Given these biases in behavioral interpretation, one might expect that stereotypes would also influence the interpretation of facial affect. Whereas most research involving facial affect has used unambiguously emotional faces (e.g., Ekman, Sorenson, & Friesen, 1969), such facial expressions are rarely observable in everyday interaction (Wehrle & Kaiser, 2000). Instead, people typically decode somewhat ambiguous facial displays requiring at least a modicum of interpretation. Given that stereotypes are quite powerful in ambiguous situations (e.g., Bodenhausen & Macrae, 1998), disambiguating an ambiguous facial display is not only a common occurrence, but also one in which stereotypes may have a potent influence.
The research we report here tested the hypothesis that stereotypes influence perceptions of facial affect. We hypothesized that ambiguously hostile Black faces would be perceived as more hostile than similar White faces, which would be consistent with the cultural stereotype of African Americans as aggressive (Devine, 1989). Although most individuals know the content of this stereotype, high-prejudice individuals are more likely than others to activate and apply such stereotypic content (Lepore & Brown, 1997). Thus, if stereotypes play a role in decoding facial affect, this role will likely be most powerful for those individuals who are relatively high in prejudice. Specifically, we hypothesized that high-prejudice European Americans would interpret the facial affect of African Americans as more hostile than their low-prejudice counterparts would. However, this bias might be evident only when attitudes were assessed using implicit measures. Traditional, explicit measures may fail to capture subtle or automatic attitudinal biases of which people may be largely unaware. Implicit measures, based on differences in reaction times to attitude-relevant stimuli, may better capture the aspects of prejudiced attitudes that are most relevant in the rapid parsing of nonverbal displays (e.g., Dovidio, Kawakami, & Gaertner, 2002).

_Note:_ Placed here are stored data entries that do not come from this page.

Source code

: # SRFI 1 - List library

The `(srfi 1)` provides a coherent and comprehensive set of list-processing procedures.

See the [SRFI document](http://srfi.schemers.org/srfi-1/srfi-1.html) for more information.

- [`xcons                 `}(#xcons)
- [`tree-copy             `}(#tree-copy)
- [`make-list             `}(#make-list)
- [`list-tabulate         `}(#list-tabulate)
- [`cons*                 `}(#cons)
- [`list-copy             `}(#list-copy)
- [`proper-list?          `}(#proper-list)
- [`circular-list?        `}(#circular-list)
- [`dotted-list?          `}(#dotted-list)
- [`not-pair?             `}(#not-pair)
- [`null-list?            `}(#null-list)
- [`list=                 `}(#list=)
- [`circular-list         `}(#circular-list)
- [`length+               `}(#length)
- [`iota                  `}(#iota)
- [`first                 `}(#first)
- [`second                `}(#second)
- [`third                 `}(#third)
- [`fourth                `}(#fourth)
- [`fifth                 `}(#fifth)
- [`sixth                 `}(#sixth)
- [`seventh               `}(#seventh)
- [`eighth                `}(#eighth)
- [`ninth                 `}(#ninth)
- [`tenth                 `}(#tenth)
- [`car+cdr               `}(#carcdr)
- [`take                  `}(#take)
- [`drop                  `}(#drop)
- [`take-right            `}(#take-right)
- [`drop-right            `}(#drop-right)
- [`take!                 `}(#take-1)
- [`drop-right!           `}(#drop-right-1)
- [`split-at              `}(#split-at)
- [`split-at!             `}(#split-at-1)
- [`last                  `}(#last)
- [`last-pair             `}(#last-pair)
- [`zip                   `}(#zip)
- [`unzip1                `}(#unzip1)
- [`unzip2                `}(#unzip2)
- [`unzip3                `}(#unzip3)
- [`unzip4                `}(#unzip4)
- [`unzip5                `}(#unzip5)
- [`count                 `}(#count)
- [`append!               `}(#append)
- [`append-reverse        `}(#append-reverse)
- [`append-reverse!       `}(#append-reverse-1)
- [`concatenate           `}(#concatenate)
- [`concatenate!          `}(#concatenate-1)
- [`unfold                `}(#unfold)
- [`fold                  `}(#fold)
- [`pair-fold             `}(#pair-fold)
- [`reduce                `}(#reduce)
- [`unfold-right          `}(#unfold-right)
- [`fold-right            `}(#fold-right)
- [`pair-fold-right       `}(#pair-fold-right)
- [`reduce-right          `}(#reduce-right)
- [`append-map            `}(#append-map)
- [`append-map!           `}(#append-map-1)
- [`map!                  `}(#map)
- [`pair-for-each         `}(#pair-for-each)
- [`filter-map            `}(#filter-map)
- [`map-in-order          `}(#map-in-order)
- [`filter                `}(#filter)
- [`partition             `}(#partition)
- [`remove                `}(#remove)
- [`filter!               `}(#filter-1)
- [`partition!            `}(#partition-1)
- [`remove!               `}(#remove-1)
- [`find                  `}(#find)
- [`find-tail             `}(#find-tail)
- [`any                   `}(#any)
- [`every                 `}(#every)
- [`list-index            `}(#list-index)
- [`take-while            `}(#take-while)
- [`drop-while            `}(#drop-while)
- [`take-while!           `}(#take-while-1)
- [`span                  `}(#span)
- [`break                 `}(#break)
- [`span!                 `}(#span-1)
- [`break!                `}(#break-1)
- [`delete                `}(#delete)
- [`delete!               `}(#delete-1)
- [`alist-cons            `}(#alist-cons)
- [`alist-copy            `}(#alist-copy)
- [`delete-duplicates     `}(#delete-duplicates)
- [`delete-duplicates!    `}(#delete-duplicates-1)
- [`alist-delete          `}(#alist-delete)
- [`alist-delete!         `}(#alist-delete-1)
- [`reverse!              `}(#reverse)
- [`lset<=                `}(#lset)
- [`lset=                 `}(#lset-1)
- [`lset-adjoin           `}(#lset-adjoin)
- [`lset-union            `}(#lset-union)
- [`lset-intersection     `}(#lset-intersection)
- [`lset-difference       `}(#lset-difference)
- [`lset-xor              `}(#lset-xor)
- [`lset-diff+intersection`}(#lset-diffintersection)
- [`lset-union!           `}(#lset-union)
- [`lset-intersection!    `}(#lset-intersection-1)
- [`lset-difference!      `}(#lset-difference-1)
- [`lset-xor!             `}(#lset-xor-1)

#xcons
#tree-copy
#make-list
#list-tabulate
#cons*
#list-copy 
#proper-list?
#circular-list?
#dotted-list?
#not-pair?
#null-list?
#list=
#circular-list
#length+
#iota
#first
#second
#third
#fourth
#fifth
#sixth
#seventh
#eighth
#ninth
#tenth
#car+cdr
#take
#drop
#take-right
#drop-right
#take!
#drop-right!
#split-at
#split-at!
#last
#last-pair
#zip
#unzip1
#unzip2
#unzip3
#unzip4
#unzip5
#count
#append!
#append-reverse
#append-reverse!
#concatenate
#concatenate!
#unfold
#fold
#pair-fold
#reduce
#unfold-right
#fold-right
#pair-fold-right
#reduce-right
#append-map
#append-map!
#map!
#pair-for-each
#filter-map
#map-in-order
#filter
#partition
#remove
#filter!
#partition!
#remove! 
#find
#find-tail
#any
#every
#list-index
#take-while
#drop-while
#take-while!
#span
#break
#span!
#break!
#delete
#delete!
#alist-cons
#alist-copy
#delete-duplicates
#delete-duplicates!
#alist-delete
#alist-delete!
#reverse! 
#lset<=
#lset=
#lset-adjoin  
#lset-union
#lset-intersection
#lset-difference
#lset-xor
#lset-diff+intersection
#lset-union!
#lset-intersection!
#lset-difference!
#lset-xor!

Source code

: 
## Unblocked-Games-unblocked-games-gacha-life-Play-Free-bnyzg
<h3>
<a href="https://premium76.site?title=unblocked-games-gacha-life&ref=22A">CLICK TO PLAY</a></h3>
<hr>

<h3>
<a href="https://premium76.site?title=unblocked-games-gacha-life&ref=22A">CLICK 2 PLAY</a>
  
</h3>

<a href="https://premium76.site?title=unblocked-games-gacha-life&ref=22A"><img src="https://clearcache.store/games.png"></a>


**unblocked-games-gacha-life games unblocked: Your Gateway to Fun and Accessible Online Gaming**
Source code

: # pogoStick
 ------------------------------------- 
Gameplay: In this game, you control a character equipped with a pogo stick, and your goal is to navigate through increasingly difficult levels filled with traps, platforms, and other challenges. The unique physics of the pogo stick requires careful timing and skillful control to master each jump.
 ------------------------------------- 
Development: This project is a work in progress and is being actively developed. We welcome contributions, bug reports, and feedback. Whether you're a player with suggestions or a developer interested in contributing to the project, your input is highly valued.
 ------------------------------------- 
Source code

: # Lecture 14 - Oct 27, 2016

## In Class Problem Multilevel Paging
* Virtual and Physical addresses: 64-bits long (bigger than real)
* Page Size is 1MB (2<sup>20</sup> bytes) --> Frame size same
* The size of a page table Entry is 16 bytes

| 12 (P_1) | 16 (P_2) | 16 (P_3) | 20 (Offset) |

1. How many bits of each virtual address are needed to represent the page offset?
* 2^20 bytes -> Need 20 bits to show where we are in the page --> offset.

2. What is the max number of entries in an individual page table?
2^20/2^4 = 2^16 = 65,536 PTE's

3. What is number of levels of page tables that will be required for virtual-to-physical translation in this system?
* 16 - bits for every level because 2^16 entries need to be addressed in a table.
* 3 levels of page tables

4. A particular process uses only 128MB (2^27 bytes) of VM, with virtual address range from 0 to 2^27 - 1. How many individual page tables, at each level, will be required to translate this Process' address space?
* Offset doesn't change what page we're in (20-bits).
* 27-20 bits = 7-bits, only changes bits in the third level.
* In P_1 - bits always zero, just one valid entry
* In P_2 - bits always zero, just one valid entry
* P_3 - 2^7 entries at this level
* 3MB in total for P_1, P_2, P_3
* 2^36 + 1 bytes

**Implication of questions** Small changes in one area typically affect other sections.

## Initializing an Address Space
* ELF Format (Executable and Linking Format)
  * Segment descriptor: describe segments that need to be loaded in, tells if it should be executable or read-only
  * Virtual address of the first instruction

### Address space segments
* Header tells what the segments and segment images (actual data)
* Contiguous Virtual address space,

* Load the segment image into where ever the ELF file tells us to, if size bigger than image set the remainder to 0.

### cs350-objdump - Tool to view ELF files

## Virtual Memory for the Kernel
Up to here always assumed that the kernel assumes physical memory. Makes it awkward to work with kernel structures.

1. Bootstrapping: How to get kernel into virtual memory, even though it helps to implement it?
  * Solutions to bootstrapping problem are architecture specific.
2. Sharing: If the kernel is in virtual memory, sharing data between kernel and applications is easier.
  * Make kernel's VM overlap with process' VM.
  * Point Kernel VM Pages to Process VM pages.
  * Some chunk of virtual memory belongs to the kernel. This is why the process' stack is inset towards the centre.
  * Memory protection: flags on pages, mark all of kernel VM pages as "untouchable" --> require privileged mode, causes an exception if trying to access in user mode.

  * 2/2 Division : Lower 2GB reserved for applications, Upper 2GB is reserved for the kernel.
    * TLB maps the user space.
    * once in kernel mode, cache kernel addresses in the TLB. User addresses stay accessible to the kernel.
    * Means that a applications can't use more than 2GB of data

Most experiments on face perception use still photographs as stimuli, despite the dynamic nature of facial displays in real-life interactions. Indeed, the way a face changes over the course of an expression can provide as much information about emotion as does the end state (e.g., Wehrle & Kaiser, 2000). For example, fear and surprise are frequently confused when only the end-state expression is displayed. To disambiguate such displays, perceivers need to see not only the final expression but also how and when the face changed to the end state. Thus, in the present study, we employed dynamic facial displays and investigated perceptions of changes in emotional displays.
STUDY 1
Study 1 employed a method similar to that used in a study by Niedenthal, Halberstadt, Margolin, and Innes-Ker (2000), in which participants watched computer-based faces morph from one facial expression to another. We constructed brief movie clips in which the targets' facial expressions morphed from unambiguous hostility to unambiguous happiness. Participants watched four such movies and indicated when the initial hostile expression offset (i.e., was no longer perceptible). Participants then completed measures of their explicit attitudes toward Caucasians and African Americans and finally completed an implicit association task (IAT; see Greenwald, McGhee, & Schwartz, 1998) designed to measure implicit racial attitudes.
Because of the nature of changing facial displays, there was a substantial period in each movie in which the target's expression was ambiguous, somewhere between hostile and friendly. We predicted that as prejudice increased, so would the tendency to decode Black targets' ambiguous expressions as hostile. That is, compared with low-prejudice European Americans, high-prejudice European Americans would perceive an angry expression on a Black face as lingering for longer, and consequently would have longer response latencies. However, we expected prejudice to be unrelated to perceptions of anger in White faces.
Method
Participants and design
Twenty-four European-American university students (14 female) participated in this study. Both implicit and explicit measures of prejudice served as predictors of hostility offset in White and Black targets; target race was manipulated on a within-subjects basis.
Materials and procedure
Stimuli consisted of faces generated using the Poser 4(tm) three-dimensional character animation software, which afforded control over each target's facial structure, expression, skin tone, and hair style and color, permitting Black and White target faces to be matched precisely for both facial structure and expression. This matching ensured that differences in the facial physiognomy of Black and White targets did not influence the way an expression was displayed. Additionally it allowed us to rule out the possibility that particular facial features are evaluatively laden (Livingston & Brewer, 2002), while ensuring a similar level of facial attractiveness.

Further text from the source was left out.